**About this exercise:** When every entry has been read, print each one back exactly.

(Source texts of formatted documents)

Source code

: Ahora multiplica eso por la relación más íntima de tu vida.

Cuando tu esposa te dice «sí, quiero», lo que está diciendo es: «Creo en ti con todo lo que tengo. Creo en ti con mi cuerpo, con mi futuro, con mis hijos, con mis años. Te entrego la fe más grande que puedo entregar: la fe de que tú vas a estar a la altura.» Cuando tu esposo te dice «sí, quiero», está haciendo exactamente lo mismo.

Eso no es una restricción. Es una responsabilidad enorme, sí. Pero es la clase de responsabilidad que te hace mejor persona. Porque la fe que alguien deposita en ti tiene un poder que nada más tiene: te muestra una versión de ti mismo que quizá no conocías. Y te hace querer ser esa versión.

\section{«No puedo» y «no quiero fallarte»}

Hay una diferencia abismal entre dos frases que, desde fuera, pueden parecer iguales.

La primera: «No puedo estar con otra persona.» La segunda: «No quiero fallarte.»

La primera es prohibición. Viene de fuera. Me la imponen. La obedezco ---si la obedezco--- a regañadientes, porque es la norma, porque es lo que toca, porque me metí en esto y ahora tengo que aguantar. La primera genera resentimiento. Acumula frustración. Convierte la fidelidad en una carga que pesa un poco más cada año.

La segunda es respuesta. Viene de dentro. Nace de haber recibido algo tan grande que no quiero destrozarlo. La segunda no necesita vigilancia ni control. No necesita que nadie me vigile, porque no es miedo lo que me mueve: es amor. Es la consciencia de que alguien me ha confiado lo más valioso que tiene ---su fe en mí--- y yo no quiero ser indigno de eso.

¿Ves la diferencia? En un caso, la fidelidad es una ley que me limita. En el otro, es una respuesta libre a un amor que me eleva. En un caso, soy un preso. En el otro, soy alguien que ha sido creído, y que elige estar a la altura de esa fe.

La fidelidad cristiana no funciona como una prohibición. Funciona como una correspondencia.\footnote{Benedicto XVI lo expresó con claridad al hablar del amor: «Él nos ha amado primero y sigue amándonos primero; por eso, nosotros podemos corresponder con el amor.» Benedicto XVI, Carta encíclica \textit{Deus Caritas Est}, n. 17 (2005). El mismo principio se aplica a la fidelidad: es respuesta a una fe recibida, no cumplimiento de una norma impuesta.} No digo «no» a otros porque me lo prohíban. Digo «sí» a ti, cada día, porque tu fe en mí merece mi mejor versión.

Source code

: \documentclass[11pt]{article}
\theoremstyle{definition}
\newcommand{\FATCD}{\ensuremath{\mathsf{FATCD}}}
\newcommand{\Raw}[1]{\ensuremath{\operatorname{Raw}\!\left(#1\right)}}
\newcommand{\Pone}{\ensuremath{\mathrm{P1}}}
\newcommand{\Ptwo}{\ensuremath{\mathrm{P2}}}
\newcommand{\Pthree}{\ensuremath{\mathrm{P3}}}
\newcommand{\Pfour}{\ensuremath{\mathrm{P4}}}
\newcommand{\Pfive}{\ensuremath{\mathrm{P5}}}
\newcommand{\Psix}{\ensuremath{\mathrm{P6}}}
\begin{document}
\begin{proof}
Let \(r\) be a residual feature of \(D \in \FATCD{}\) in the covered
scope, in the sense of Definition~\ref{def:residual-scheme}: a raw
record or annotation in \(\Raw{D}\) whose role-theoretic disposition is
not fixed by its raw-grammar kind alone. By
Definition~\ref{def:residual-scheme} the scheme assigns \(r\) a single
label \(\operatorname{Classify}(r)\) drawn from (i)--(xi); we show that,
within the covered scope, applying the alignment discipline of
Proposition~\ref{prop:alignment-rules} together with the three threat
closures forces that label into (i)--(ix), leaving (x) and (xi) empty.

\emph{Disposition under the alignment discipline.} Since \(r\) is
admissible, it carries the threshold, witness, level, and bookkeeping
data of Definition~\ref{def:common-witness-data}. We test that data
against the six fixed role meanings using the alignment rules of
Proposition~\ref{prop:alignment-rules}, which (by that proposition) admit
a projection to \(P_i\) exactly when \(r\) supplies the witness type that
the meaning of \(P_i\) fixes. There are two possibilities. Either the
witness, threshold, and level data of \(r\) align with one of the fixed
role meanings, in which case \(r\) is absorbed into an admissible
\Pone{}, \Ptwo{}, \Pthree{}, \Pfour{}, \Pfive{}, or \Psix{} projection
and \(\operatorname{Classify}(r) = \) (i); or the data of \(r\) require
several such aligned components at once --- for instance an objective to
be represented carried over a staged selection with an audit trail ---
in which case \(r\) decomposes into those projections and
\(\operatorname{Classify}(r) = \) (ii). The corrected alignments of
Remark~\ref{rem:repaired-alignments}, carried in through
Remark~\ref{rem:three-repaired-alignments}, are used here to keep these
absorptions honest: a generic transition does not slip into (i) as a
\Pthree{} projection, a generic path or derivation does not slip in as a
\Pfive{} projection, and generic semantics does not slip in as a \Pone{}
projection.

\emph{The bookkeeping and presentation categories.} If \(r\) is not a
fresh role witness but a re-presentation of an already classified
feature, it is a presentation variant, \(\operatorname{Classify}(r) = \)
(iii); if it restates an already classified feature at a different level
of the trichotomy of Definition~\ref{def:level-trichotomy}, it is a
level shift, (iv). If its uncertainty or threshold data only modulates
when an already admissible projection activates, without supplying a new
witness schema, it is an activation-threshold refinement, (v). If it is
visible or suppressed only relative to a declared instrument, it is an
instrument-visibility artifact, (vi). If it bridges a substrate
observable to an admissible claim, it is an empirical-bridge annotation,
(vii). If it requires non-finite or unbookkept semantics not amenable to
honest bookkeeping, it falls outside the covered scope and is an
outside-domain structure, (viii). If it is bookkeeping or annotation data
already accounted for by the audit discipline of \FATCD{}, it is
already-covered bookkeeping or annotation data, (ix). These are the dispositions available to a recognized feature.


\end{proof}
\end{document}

**Solution for this exercise:**
Source code

: Ahora multiplica eso por la relación más íntima de tu vida.

Cuando tu esposa te dice «sí, quiero», lo que está diciendo es: «Creo en ti con todo lo que tengo. Creo en ti con mi cuerpo, con mi futuro, con mis hijos, con mis años. Te entrego la fe más grande que puedo entregar: la fe de que tú vas a estar a la altura.» Cuando tu esposo te dice «sí, quiero», está haciendo exactamente lo mismo.

Eso no es una restricción. Es una responsabilidad enorme, sí. Pero es la clase de responsabilidad que te hace mejor persona. Porque la fe que alguien deposita en ti tiene un poder que nada más tiene: te muestra una versión de ti mismo que quizá no conocías. Y te hace querer ser esa versión.

\section{«No puedo» y «no quiero fallarte»}

Hay una diferencia abismal entre dos frases que, desde fuera, pueden parecer iguales.

La primera: «No puedo estar con otra persona.» La segunda: «No quiero fallarte.»

La primera es prohibición. Viene de fuera. Me la imponen. La obedezco ---si la obedezco--- a regañadientes, porque es la norma, porque es lo que toca, porque me metí en esto y ahora tengo que aguantar. La primera genera resentimiento. Acumula frustración. Convierte la fidelidad en una carga que pesa un poco más cada año.

La segunda es respuesta. Viene de dentro. Nace de haber recibido algo tan grande que no quiero destrozarlo. La segunda no necesita vigilancia ni control. No necesita que nadie me vigile, porque no es miedo lo que me mueve: es amor. Es la consciencia de que alguien me ha confiado lo más valioso que tiene ---su fe en mí--- y yo no quiero ser indigno de eso.

¿Ves la diferencia? En un caso, la fidelidad es una ley que me limita. En el otro, es una respuesta libre a un amor que me eleva. En un caso, soy un preso. En el otro, soy alguien que ha sido creído, y que elige estar a la altura de esa fe.

La fidelidad cristiana no funciona como una prohibición. Funciona como una correspondencia.\footnote{Benedicto XVI lo expresó con claridad al hablar del amor: «Él nos ha amado primero y sigue amándonos primero; por eso, nosotros podemos corresponder con el amor.» Benedicto XVI, Carta encíclica \textit{Deus Caritas Est}, n. 17 (2005). El mismo principio se aplica a la fidelidad: es respuesta a una fe recibida, no cumplimiento de una norma impuesta.} No digo «no» a otros porque me lo prohíban. Digo «sí» a ti, cada día, porque tu fe en mí merece mi mejor versión.

Source code

: \documentclass[11pt]{article}
\theoremstyle{definition}
\newcommand{\FATCD}{\ensuremath{\mathsf{FATCD}}}
\newcommand{\Raw}[1]{\ensuremath{\operatorname{Raw}\!\left(#1\right)}}
\newcommand{\Pone}{\ensuremath{\mathrm{P1}}}
\newcommand{\Ptwo}{\ensuremath{\mathrm{P2}}}
\newcommand{\Pthree}{\ensuremath{\mathrm{P3}}}
\newcommand{\Pfour}{\ensuremath{\mathrm{P4}}}
\newcommand{\Pfive}{\ensuremath{\mathrm{P5}}}
\newcommand{\Psix}{\ensuremath{\mathrm{P6}}}
\begin{document}
\begin{proof}
Let \(r\) be a residual feature of \(D \in \FATCD{}\) in the covered
scope, in the sense of Definition~\ref{def:residual-scheme}: a raw
record or annotation in \(\Raw{D}\) whose role-theoretic disposition is
not fixed by its raw-grammar kind alone. By
Definition~\ref{def:residual-scheme} the scheme assigns \(r\) a single
label \(\operatorname{Classify}(r)\) drawn from (i)--(xi); we show that,
within the covered scope, applying the alignment discipline of
Proposition~\ref{prop:alignment-rules} together with the three threat
closures forces that label into (i)--(ix), leaving (x) and (xi) empty.

\emph{Disposition under the alignment discipline.} Since \(r\) is
admissible, it carries the threshold, witness, level, and bookkeeping
data of Definition~\ref{def:common-witness-data}. We test that data
against the six fixed role meanings using the alignment rules of
Proposition~\ref{prop:alignment-rules}, which (by that proposition) admit
a projection to \(P_i\) exactly when \(r\) supplies the witness type that
the meaning of \(P_i\) fixes. There are two possibilities. Either the
witness, threshold, and level data of \(r\) align with one of the fixed
role meanings, in which case \(r\) is absorbed into an admissible
\Pone{}, \Ptwo{}, \Pthree{}, \Pfour{}, \Pfive{}, or \Psix{} projection
and \(\operatorname{Classify}(r) = \) (i); or the data of \(r\) require
several such aligned components at once --- for instance an objective to
be represented carried over a staged selection with an audit trail ---
in which case \(r\) decomposes into those projections and
\(\operatorname{Classify}(r) = \) (ii). The corrected alignments of
Remark~\ref{rem:repaired-alignments}, carried in through
Remark~\ref{rem:three-repaired-alignments}, are used here to keep these
absorptions honest: a generic transition does not slip into (i) as a
\Pthree{} projection, a generic path or derivation does not slip in as a
\Pfive{} projection, and generic semantics does not slip in as a \Pone{}
projection.

\emph{The bookkeeping and presentation categories.} If \(r\) is not a
fresh role witness but a re-presentation of an already classified
feature, it is a presentation variant, \(\operatorname{Classify}(r) = \)
(iii); if it restates an already classified feature at a different level
of the trichotomy of Definition~\ref{def:level-trichotomy}, it is a
level shift, (iv). If its uncertainty or threshold data only modulates
when an already admissible projection activates, without supplying a new
witness schema, it is an activation-threshold refinement, (v). If it is
visible or suppressed only relative to a declared instrument, it is an
instrument-visibility artifact, (vi). If it bridges a substrate
observable to an admissible claim, it is an empirical-bridge annotation,
(vii). If it requires non-finite or unbookkept semantics not amenable to
honest bookkeeping, it falls outside the covered scope and is an
outside-domain structure, (viii). If it is bookkeeping or annotation data
already accounted for by the audit discipline of \FATCD{}, it is
already-covered bookkeeping or annotation data, (ix). These are the dispositions available to a recognized feature.


\end{proof}
\end{document}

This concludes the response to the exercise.